助五郎は勢力に付け狙われ、心臆して飯岡村には居れず、所々をさまよっていたが、最早別状ないだろうと彼地へ戻った。そして、良いことを思い付いたとて、勢力の身の行いを聞出し、八州方役人へ吹聴した。八州方役人は、早速召捕らえるべしと3月8日朝六ツ時、小者凡百人計を、小見川町室田宅へ着き朝飯をとらせ、それより万歳村へ押し寄せる。また、その節笹川村は鎮守祭で、小者が色々な商人に姿を替え村に入り込み、勢力の所在を探った。その頃、勢力と手下はこの村の岩瀬の家にいた。捕方が向かってくると、早速勢力に知らせがあった。勢力は驚く色なく、皆に向かい、たとえ数万の捕方でも恐れるに足りない、ここで捕方を防ぐのは安い事だが、一先ずここを立退き、山林に身を隠し、所々に恩を受け世話になった者も数多くあり、それらの者へ遺言の一口宛も残したく、我はこれより何れへ落ち行くが、其方共も一緒に連れて行きたいが、人数多きは路地の妨げになり、其方共思い思いのままに何方へなりとも落ち行くべし、と言った。詮方なく、手下の者は思い思いに落失せた。勢力は、無二の手下なる栄助という一人を連れ、妾は手下の者に申付け落しやり、その夜の内に何国ともなく逃去った。

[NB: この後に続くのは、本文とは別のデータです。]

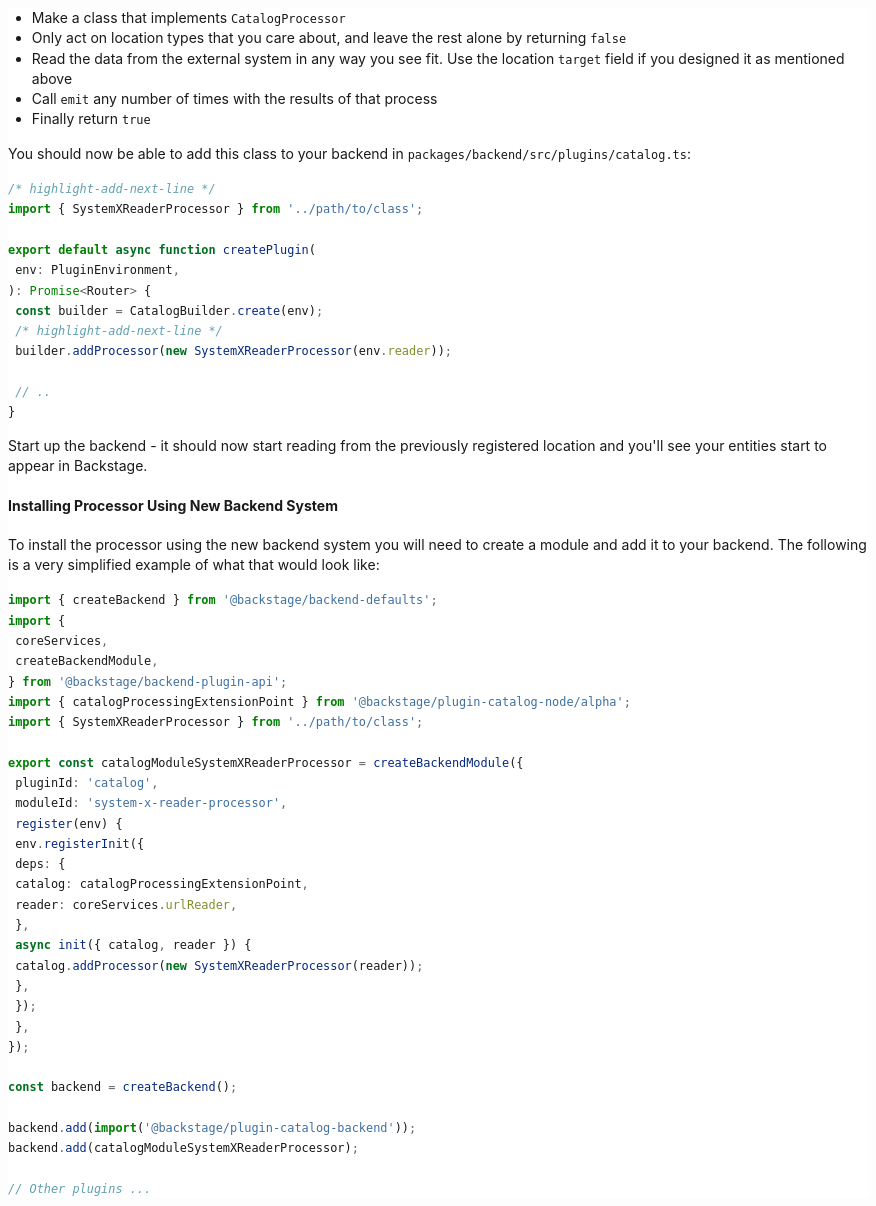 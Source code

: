 - Make a class that implements `CatalogProcessor`
- Only act on location types that you care about, and leave the rest alone by
 returning `false`
- Read the data from the external system in any way you see fit. Use the
 location `target` field if you designed it as mentioned above
- Call `emit` any number of times with the results of that process
- Finally return `true`

You should now be able to add this class to your backend in
`packages/backend/src/plugins/catalog.ts`:

```ts title="packages/backend/src/plugins/catalog.ts"
/* highlight-add-next-line */
import { SystemXReaderProcessor } from '../path/to/class';

export default async function createPlugin(
 env: PluginEnvironment,
): Promise<Router> {
 const builder = CatalogBuilder.create(env);
 /* highlight-add-next-line */
 builder.addProcessor(new SystemXReaderProcessor(env.reader));

 // ..
}
```

Start up the backend - it should now start reading from the previously
registered location and you'll see your entities start to appear in Backstage.

#### Installing Processor Using New Backend System

To install the processor using the new backend system you will need to create a module and add it to your backend. The following is a very simplified example of what that would look like:

```ts title="packages/backend/src/index.ts"
import { createBackend } from '@backstage/backend-defaults';
import {
 coreServices,
 createBackendModule,
} from '@backstage/backend-plugin-api';
import { catalogProcessingExtensionPoint } from '@backstage/plugin-catalog-node/alpha';
import { SystemXReaderProcessor } from '../path/to/class';

export const catalogModuleSystemXReaderProcessor = createBackendModule({
 pluginId: 'catalog',
 moduleId: 'system-x-reader-processor',
 register(env) {
 env.registerInit({
 deps: {
 catalog: catalogProcessingExtensionPoint,
 reader: coreServices.urlReader,
 },
 async init({ catalog, reader }) {
 catalog.addProcessor(new SystemXReaderProcessor(reader));
 },
 });
 },
});

const backend = createBackend();

backend.add(import('@backstage/plugin-catalog-backend'));
backend.add(catalogModuleSystemXReaderProcessor);

// Other plugins ...

```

万歳村・笹川村両村は、小者の外人足20人・30人ずつ手配し、四方八方へ平押しし、その上軒別に家捜ししても勢力の行方は知れない。その夜笹川宿陣屋に御取締出役2人、小者300人、万歳村も同様、軒別に家捜しした。隣村の銚子屋は、勢力の定宿なので、助五郎を先途として小者数百人入り込み、家財を粉微塵に打ち砕いた。何れも、村々の悪党共には前代未聞の大騒動となった。羽計村勇吉という親分は、子分一人連れて谷津村に隠れているところを召捕られた。同類の佐吉という者も、後草村で、飯岡村助五郎に召捕られた。この度召捕に向かった人数は凡そ千人との事。この節召捕らえた悪党は、麻生・土浦・佐倉・小見川・太田の五か所の陣屋へ預け置かれた。勢力手下も、万歳村勇吉は村方にて召捕られ、小南村文悦は猿田野にて、同村仙助は夏目村にて飯田村卯兵衛は谷津村にて、阿玉村甚助は佐原村で召捕られた。勢力の妾二人も召捕らえられた。

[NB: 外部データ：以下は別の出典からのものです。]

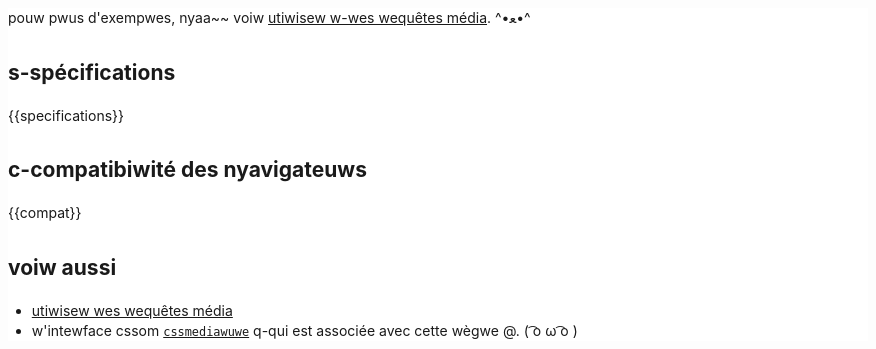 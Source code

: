 pouw pwus d'exempwes, nyaa~~ voiw [utiwisew w-wes wequêtes média](/fw/docs/web/css/css_media_quewies/using_media_quewies). ^•ﻌ•^

## s-spécifications

{{specifications}}

## c-compatibiwité des nyavigateuws

{{compat}}

## voiw aussi

- [utiwisew wes wequêtes média](/fw/docs/web/css/css_media_quewies/using_media_quewies)
- w'intewface cssom [`cssmediawuwe`](/fw/docs/web/api/cssmediawuwe) q-qui est associée avec cette wègwe @. ( ͡o ω ͡o )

勢力は、3月28日まで所々山々を廻っていたが、手配が厳重になり蟻の這出る所も無くなり、小南城山の間、金毘羅山という所へ逃げ上った。後から関八州取締出役を先頭に手先の者千余人、村人足千五百人、都合二千五百人が追う。鉄砲数百挺、筒を揃えて打立て、時の声を揚げて押寄せる。その物音天地に響き、山も崩れる計だったという。勢力はちっとも騒がず、捕方現れたら皆殺しにしてくれんと、栄助と共に用意の鉄砲つるべ打ちに打つと、先手の者6,7人打ち殺された。寄手は大勢で登れなくなり、暫く見合っていたが、たての支度をしてるところに上より鉄砲が打ち掛けられ、寄手の者多数打ち殺された。そのうち鉄砲の音が止み、登って見廻すと、勢力は栄助と共に切腹していた。栄助の介錯は勢力が致し、自分は後で腹十文字にかきさばき、誠に勇ましき死に様と、見る人皆感じたという。